FCC limits Verizon, AT&T in airwaves auction


The Federal Communications Commission voted Thursday to limit the purchasing power of industry giants AT&T and Verizon in an airwaves auction scheduled for next year.

The plan approved Thursday will “promote a healthy, competitive mobile marketplace and “make sure that consumers are more likely to benefit directly from increased competition in all parts of the country,” FCC Chairman Tom Wheeler said Thursday.

In the auction, the FCC will buy back airwaves from TV broadcasters and then resell them to wireless carriers, which are hungry for spectrum to meet the growing demand for cellphone services. The airwaves being bought and sold are considered especially valuable because they are low-frequency airwaves, which travel farther and better through walls.
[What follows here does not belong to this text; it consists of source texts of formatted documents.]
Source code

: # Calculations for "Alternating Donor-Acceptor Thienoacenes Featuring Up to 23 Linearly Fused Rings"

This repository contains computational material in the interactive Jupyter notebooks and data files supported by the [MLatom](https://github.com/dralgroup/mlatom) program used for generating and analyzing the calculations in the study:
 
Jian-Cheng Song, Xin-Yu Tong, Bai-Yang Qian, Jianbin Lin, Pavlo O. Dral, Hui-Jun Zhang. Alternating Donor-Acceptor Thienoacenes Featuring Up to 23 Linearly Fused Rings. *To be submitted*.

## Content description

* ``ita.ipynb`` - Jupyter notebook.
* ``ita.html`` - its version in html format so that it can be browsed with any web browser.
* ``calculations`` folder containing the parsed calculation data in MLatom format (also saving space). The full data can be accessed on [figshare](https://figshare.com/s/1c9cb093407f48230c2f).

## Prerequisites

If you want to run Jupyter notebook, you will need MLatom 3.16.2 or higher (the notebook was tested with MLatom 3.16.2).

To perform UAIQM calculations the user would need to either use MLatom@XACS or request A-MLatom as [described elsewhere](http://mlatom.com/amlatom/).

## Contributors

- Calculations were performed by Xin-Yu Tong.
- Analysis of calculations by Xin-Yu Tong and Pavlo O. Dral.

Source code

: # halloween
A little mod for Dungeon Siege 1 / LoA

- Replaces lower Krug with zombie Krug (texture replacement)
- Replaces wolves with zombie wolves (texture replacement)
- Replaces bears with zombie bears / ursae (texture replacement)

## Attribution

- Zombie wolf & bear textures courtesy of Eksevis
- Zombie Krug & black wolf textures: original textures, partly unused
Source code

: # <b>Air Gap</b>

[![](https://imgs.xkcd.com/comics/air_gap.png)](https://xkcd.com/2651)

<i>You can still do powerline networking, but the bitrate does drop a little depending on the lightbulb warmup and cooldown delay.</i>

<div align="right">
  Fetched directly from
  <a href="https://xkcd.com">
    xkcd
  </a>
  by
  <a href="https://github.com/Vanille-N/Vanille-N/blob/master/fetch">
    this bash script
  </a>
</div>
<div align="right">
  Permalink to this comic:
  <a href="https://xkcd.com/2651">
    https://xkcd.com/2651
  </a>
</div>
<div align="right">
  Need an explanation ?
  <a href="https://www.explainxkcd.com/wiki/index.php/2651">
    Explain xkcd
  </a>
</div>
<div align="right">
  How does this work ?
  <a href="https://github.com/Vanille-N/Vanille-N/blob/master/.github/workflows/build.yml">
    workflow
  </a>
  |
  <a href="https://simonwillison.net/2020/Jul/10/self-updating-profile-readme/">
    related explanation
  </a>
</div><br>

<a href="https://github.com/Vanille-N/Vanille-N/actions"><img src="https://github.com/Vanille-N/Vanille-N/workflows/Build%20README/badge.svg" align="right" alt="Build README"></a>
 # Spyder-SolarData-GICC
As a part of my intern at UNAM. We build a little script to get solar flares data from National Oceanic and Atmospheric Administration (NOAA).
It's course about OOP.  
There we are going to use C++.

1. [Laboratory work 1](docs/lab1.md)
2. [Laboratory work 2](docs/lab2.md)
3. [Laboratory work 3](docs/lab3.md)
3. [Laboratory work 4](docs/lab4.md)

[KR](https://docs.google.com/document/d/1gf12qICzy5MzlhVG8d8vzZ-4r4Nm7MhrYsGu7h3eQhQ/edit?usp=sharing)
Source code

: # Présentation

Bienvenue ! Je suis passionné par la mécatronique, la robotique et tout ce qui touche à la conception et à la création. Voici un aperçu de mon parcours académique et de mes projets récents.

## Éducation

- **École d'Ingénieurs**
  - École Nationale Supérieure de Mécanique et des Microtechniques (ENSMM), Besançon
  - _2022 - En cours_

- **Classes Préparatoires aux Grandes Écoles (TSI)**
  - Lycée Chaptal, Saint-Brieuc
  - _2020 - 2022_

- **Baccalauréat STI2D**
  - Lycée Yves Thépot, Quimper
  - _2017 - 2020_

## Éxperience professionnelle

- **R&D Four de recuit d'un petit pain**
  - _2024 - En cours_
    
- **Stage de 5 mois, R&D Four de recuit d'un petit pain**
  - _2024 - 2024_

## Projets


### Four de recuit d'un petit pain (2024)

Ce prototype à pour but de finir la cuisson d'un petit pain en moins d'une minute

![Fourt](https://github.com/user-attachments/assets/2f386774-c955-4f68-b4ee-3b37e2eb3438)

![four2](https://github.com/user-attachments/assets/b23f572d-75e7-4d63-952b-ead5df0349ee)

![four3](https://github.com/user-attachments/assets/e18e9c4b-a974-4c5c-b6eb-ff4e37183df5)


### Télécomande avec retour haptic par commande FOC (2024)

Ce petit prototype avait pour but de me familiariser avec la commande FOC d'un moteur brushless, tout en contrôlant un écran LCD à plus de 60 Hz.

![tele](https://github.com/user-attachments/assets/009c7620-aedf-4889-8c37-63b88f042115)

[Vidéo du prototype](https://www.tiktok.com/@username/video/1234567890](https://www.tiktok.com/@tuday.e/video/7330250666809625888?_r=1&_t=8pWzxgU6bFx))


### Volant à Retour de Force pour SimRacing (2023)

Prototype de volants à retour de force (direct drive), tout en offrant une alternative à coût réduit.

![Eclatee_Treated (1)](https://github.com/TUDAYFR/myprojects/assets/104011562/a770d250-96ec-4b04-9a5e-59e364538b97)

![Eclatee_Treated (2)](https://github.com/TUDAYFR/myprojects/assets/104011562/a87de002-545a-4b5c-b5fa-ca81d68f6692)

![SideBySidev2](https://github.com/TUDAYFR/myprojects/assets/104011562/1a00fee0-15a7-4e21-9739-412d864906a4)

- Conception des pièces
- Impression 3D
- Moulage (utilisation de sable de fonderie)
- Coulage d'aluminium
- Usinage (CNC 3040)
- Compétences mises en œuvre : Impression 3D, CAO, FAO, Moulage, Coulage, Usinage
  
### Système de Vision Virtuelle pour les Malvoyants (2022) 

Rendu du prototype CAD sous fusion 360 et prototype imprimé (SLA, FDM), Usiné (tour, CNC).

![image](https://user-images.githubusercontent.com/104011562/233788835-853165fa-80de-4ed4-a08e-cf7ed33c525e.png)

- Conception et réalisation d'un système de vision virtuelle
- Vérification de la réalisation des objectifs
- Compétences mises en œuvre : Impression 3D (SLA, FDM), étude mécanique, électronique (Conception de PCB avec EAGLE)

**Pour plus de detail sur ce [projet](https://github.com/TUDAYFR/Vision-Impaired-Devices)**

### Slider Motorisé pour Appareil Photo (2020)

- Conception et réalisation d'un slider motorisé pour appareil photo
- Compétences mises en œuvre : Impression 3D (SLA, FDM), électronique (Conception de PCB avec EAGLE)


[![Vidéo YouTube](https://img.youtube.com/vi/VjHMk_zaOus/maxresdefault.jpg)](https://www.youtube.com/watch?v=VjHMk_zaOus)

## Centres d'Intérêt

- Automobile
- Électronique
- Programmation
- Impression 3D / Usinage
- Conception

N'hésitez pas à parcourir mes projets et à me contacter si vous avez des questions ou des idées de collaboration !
Wheeler called the auction “a once in a lifetime opportunity” for broadcasters to profit from selling back their spectrum.
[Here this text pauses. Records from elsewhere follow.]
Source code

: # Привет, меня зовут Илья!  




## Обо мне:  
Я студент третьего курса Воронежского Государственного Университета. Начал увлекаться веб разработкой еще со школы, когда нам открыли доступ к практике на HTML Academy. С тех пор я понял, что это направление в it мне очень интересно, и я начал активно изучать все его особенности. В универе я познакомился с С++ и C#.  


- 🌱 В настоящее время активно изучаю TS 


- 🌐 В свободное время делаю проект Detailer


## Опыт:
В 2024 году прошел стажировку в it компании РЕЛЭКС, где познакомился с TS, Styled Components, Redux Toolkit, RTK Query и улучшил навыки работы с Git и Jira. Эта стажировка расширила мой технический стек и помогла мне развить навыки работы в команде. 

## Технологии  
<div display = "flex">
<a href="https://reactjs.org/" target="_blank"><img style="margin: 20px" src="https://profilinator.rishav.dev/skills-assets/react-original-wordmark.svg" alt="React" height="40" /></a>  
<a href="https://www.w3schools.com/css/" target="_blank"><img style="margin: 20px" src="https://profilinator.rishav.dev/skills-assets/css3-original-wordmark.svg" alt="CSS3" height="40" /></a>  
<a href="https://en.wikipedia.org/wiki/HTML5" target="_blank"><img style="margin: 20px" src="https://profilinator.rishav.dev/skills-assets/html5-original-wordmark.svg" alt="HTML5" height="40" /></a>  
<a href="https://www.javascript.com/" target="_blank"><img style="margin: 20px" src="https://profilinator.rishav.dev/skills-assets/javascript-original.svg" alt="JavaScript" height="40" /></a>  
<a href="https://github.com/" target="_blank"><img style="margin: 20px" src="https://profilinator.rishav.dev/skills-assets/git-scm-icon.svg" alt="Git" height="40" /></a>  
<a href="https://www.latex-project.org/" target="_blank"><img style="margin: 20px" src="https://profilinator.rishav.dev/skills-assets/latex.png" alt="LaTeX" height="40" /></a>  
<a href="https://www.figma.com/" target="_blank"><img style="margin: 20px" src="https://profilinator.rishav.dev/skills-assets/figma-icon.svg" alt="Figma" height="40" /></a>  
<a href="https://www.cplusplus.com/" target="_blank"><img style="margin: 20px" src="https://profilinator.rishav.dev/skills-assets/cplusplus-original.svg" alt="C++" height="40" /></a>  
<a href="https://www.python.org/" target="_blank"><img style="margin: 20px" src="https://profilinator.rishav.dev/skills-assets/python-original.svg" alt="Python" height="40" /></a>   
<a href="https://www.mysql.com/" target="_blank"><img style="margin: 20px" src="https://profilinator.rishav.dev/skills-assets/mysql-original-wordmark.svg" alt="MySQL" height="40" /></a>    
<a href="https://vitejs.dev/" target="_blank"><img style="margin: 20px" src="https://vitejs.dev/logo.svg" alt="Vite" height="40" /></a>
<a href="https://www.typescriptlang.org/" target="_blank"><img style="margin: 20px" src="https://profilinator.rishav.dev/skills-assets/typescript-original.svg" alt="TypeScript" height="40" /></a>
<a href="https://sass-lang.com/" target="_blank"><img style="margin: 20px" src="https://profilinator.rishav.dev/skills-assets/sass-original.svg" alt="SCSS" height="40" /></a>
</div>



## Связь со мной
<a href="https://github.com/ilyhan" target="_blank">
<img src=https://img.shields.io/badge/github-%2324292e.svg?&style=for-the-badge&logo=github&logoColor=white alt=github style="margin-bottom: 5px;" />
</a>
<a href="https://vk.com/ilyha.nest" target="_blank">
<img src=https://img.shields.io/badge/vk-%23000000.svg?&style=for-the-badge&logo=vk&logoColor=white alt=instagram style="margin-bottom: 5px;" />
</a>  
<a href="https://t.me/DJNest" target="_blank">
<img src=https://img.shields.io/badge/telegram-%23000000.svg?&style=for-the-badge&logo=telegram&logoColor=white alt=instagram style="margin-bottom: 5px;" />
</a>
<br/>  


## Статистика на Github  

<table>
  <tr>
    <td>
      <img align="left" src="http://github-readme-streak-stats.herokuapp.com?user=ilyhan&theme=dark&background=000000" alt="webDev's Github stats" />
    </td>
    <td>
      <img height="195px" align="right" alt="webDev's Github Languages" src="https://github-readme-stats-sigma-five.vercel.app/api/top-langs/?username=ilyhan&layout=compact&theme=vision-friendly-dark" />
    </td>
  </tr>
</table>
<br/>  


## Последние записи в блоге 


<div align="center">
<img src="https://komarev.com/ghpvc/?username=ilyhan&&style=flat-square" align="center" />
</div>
While some have applauded Wheeler’s move to limit AT&T and Verizon’s spectrum purchases, critics — including Republicans and some Democrats on Capitol Hill — have warned the rules could keep the auction from reaching its Congressionally set revenue goals.

The chairman had initially announced a plan that would have limited AT&T and Verizon even more.

Under the original plan, AT&T and Verizon would only have been allowed to bid on 30 MHz of spectrum if broadcasters were willing to sell 60 MHz or more. As spectrum is usually sold in 10 MHz blocks, AT&T and Verizon would have had to inequitably split the airwaves available to them in each market.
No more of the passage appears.